Transfer the mixture, including all the liquid remaining in the skillet, to a heat-safe blender. Add 1⁄4 cup of the reserved pasta water, the lemon juice, ricotta, salt, and black pepper. Blend until smooth and creamy, adding more reserved pasta water, 1 tablespoon at a time,
if needed to reach desired texture.
Add the sauce back to the skillet and heat over medium, stirring frequently, until hot. Add the hot pasta and lemon zest (reserving 1⁄4 to 1⁄2 teaspoon for topping). Toss to coat.
Serve warm topped with dollops of ricotta, toasted walnuts, the reserved lemon zest, a drizzle of olive oil, and freshly cracked black pepper.
Marisa’s special tips:
Spinach is rich in carotenoids, and eating it with a fat like olive oil helps you absorb more of those powerful immune boosters.
Serve this dish soon after blending the sauce.

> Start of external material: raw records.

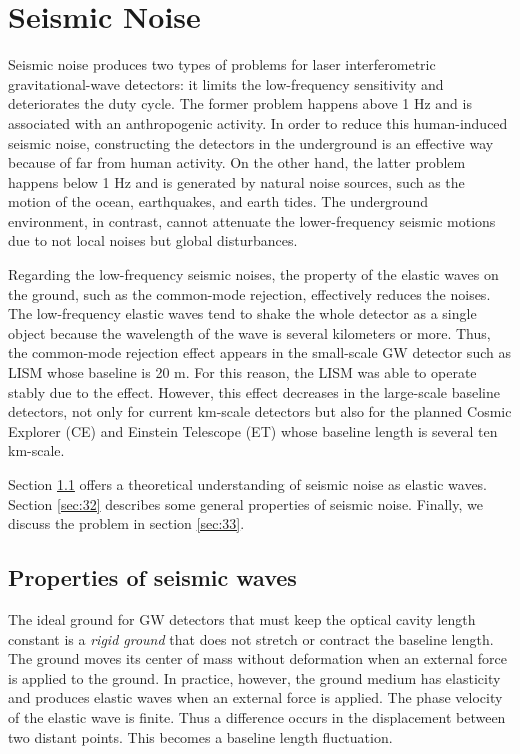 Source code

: \chapter{Seismic Noise} \label{chap2}
Seismic noise produces two types of problems for laser interferometric gravitational-wave detectors: it limits the low-frequency sensitivity and deteriorates the duty cycle. The former problem happens above 1 Hz and is associated with an anthropogenic activity. In order to reduce this human-induced seismic noise, constructing the detectors in the underground is an effective way because of far from human activity. On the other hand, the latter problem happens below 1 Hz and is generated by natural noise sources, such as the motion of the ocean, earthquakes, and earth tides. The underground environment, in contrast, cannot attenuate the lower-frequency seismic motions due to not local noises but global disturbances.

Regarding the low-frequency seismic noises, the property of the elastic waves on the ground, such as the common-mode rejection, effectively reduces the noises. The low-frequency elastic waves tend to shake the whole detector as a single object because the wavelength of the wave is several kilometers or more. Thus, the common-mode rejection effect appears in the small-scale GW detector such as LISM whose baseline is 20 m. For this reason, the LISM was able to operate stably due to the effect. However, this effect decreases in the large-scale baseline detectors, not only for current km-scale detectors but also for the planned Cosmic Explorer (CE) \cite{abbott2017exploring} and Einstein Telescope (ET) \cite{punturo2010einstein} whose baseline length is several ten km-scale. 

Section \cref{sec:31} offers a theoretical understanding of seismic noise as elastic waves. Section \cref{sec:32} describes some general properties of seismic noise. Finally, we discuss the problem in section \cref{sec:33}.

\section{Properties of seismic waves} \label{sec:31}
The ideal ground for GW detectors that must keep the optical cavity length constant is a {\it{rigid ground}} that does not stretch or contract the baseline length. The ground moves its center of mass without deformation when an external force is applied to the ground. In practice, however, the ground medium has elasticity and produces elastic waves when an external force is applied. The phase velocity of the elastic wave is finite. Thus a difference occurs in the displacement between two distant points. This becomes a baseline length fluctuation.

As it sits, the spinach sauce will start to oxidize and the bright green color will start to brown.
Add cooked white beans, chicken, or salmon for more protein.
Make it vegan: Swap vegan ricotta and vegetable broth. Because almond ricotta tends to have a drier texture, you may need to add more pasta water to achieve a smooth sauce.